City of Sedition: New York City and the American Civil War
No city in the Union was more of a help to Abraham Lincoln and his war effort, or more of a hindrance. No city raised more men, money, and materiel for the war, or raised more hell against it. In this course, we'll see how New York was a city of patriots, war heroes, and abolitionists, but simultaneously a city of antiwar protest, draft resistance, and sedition. We'll talk about how the city's involvement in the massive international cotton trade tied it to the slave-owning South. New Yorkers reacted to Lincoln's wartime policies with the deadliest rioting in American history. New York newspapers were among the most vilely racist and vehemently antiwar in the country. Some editors called on their readers to revolt and commit treason; a few New Yorkers answered that call. They assisted Confederate terrorists in an attempt to burn their own city down, and even colluded with Lincoln's assassin.

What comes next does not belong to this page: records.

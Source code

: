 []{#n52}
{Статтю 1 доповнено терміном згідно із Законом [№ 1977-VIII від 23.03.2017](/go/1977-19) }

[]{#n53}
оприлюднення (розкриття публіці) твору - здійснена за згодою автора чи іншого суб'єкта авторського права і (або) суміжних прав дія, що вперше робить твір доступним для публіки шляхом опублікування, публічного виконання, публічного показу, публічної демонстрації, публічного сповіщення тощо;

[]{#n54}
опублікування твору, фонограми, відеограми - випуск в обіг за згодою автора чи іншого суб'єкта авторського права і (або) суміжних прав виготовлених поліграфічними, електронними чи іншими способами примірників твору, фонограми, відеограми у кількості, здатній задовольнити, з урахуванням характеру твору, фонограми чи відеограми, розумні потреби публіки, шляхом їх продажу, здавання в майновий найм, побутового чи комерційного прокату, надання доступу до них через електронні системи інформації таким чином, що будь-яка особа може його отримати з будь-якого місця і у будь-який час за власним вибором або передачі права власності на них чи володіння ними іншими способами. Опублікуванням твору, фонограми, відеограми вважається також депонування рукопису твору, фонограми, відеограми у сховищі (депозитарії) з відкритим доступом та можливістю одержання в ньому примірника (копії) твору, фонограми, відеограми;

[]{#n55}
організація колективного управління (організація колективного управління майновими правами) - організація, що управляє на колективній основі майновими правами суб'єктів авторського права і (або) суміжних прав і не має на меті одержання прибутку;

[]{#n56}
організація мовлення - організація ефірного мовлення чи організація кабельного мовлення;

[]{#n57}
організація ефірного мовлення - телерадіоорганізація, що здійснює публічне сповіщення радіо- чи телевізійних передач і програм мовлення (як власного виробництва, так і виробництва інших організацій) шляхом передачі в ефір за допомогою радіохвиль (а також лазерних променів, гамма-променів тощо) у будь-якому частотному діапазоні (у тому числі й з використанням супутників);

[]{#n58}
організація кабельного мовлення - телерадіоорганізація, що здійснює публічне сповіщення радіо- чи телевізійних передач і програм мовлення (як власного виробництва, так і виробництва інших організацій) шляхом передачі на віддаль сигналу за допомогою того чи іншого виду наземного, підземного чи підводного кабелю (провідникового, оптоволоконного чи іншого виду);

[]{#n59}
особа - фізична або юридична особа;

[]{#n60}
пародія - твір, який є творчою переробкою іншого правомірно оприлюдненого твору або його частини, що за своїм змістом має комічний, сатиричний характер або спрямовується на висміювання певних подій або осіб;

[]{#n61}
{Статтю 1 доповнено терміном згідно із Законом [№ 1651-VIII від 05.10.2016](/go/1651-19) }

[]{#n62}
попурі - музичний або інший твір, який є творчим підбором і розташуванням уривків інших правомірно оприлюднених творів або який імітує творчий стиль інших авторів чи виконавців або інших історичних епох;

In addition to reliving key events, in this course we'll meet a gallery of New Yorkers who made the city the mesmerizing cauldron of contention it was, the likes of poet Walt Whitman, murderous Congressman turned disastrous general Dan Sickles, abolitionist Julia Ward Howe, seditious Mayor Fernando Wood, and Thomas "Boston" Corbett, who assassinated Lincoln's assassin.
Wednesdays, 5:30-7:00 PM
September 6-27, 2023
$150 (4 sessions)
Meet your instructor
John Strausbaugh
Author and journalist John Strausbaugh has been called "a particularly gifted chronicler of New Yorkiana" (Atlantic Monthly) and New York City's "best biographer" (Academy Award-winning screenwriter William Monahan). City of Sedition, his history of Civil War New York, won 2016 best book awards from both the Civil War Round Table of New York and the New York Military Affairs Symposium. The Village, his epic history of Greenwich Village, was one of Kirkus Reviews' best books of 2013. For the New York Times he wrote and hosted the Weekend Explorer series of history articles and videos, and through the 1990s he edited New York Press, the now legendary weekly. His other books include Victory City, about New York during World War II, and, with Clayton Patterson, Offbeats: Lower East Side Portraits.